Monday, June 6, 2011

Dungeons and Dragons: Daggerdale

Xbox Live Arcade game.
1200 MS points

Score: 4/10

I’ll preface this review with this statement: This game reminded me of an arcade game from the late 90’s. Meaning: if this were the late 90’s, this would have been a great game.

D&D: Daggerdale attempts to bring more action and less stat adjusting to D&D. The game literally leaps over any story just to drop you into the action almost immediately. The context is an evil mage has built a tower, inside of a mine, and plans to lead an army against Daggerdale from it.

You have to find a way into the mine, break into the tower, climb the tower, and kill the mage. Anything else beyond this simple plan is mainly D&D flavor that may have more meaning to someone who either reads the books, or plays the tabletop game and has more knowledge on the races and factions mentioned. To me and most anyone else the names are meaningless things to hang the little dialogue on and create a false urgency.

The action is really the one thing they did get fairly well. The classes break down as: Wizard, Rogue, Fighter, and Cleric.

Each class has its own unique abilities that make it interesting. Wizards blink, Rogues tumble, Fighter can block with a shield, and the Cleric has a group heal (which gives xp [experience points] if he heals someone in co-op).

The classes also have their own unique spells which will be what you rely on more than anything as you level up. Each class starts with two to three basic spells or abilities. You earn points for each level that can be used to purchase more spells or higher ranks of spells, at increasing costs. The higher the rank means you can “charge” up the spell and it has added function or benefit.

I tried each class briefly but, then stuck with the wizard for a more extended play. I played through the first few levels by myself to get a feel for everything. The controls were a little odd but after a while I got the hang of them. The targeting is a form of auto target and lock on targeting that’s done automatically. Casting a spell, hold down the button and push the left stick in the direction of the enemy you want to hit. It will create a small red circle under that target locking the spell on that enemy. The odd part is that if another enemy crosses the path of the first one, your target circle will quickly change to that enemy rather than the first.
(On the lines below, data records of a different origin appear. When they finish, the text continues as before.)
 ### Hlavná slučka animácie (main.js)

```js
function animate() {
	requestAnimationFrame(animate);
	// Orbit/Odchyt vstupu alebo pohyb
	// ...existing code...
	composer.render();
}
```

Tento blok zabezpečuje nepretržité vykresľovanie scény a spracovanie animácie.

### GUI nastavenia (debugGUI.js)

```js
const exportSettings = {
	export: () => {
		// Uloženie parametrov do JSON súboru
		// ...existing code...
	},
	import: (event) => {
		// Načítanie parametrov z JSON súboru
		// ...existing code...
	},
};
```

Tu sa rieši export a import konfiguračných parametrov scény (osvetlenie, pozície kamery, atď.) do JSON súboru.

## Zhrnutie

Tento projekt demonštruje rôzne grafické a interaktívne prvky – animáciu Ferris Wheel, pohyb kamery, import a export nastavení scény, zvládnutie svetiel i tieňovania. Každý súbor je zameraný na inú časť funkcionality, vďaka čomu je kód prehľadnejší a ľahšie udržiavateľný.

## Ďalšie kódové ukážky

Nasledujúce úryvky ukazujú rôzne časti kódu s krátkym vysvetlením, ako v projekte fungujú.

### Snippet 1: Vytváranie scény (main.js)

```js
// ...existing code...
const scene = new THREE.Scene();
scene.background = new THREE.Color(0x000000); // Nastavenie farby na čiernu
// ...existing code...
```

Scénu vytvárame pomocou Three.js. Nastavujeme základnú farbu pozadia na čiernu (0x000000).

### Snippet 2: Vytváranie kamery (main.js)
This caused a few times where I was trying to hit a healer at the back of a group of enemies and casting a spell that hits a front line unit instead. This really isn’t that big a deal since the enemies are quite dumb and move toward you slowly. You can maneuver around them easily and try again. The combat is basically this same formula over and over with varying enemy types. Even playing with more people in co-op, the difficulty doesn’t really go up.
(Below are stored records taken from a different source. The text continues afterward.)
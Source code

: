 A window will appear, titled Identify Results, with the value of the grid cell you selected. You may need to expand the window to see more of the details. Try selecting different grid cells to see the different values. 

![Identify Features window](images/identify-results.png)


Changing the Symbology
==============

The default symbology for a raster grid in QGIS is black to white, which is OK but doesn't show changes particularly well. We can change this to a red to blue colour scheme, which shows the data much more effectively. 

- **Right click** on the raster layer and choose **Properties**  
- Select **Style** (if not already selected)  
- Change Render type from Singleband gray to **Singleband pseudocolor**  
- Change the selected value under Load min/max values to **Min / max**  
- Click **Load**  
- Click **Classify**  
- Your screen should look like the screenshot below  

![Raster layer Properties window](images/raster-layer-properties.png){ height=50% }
Speaking of the co-op, unless you plan to play with friends or you consider loot stealing a kind of mini game in itself: don’t bother. Playing with random people, you either grab all the loot yourself or you lose out. Even at the chapter endings where a large chest appears for each player, a single player can run to each chest if they are faster than their fellows and steal all the loot.
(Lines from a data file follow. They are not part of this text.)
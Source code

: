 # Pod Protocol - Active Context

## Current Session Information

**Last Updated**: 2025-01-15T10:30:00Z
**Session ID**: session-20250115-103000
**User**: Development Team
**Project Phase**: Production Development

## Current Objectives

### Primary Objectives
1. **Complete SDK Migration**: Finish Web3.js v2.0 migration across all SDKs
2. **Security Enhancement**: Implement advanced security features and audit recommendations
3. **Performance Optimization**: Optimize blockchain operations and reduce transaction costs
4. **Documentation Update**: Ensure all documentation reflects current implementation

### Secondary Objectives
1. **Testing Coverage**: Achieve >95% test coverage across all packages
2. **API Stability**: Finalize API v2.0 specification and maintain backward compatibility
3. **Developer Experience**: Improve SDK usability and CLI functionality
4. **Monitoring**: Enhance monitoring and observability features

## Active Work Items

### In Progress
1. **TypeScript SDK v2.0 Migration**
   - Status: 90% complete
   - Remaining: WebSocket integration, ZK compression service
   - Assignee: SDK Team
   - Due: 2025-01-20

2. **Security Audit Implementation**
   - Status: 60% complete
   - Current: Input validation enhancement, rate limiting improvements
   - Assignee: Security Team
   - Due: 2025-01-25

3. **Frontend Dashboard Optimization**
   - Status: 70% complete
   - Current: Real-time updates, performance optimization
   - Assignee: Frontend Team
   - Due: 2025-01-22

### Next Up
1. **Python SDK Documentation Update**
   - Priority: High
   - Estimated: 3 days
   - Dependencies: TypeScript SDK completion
Playing with a friend on the other hand is somewhat more enjoyable, but again it just makes a really simple game even easier to grind your way through.

The good points:
Simple loot grinding hack and slash set in a semi D&D-oriented game.
The action can get more interesting as the spells and abilities get more powerful.

The bad points:
The story is non existent; the dialogue is annoying with a low grunting noise rather than actual voice-overs. They actually have the non-player quest givers grunting during cut scenes while dialogue slowly types in above their heads.

The spells get more interesting, but all they do is throw more enemies at you so you can kill more of them more efficiently with your upgraded spells. So not really changing the difficulty of the enemies doesn’t really evolve with your levels. You fight the same basic three or four types that almost mirror the character classes themselves.

Overall: As I stated in the preface, if this game was 10 years ago it would have been an awesome game that would have swept arcades or been an awesome PC game in the vein of Diablo or Titan Quest. As it is, if you’ve got $15 bucks to spend on a game and can’t think of any AAA titles you missed out on from the bargain bin, then sure, you can spend a weekend grinding through this game. It IS a grind through, and the random background loading after quests causes confusion as you look for something else to do only to have the screen fade to black and come back at the same place you were standing with new quest givers nearby.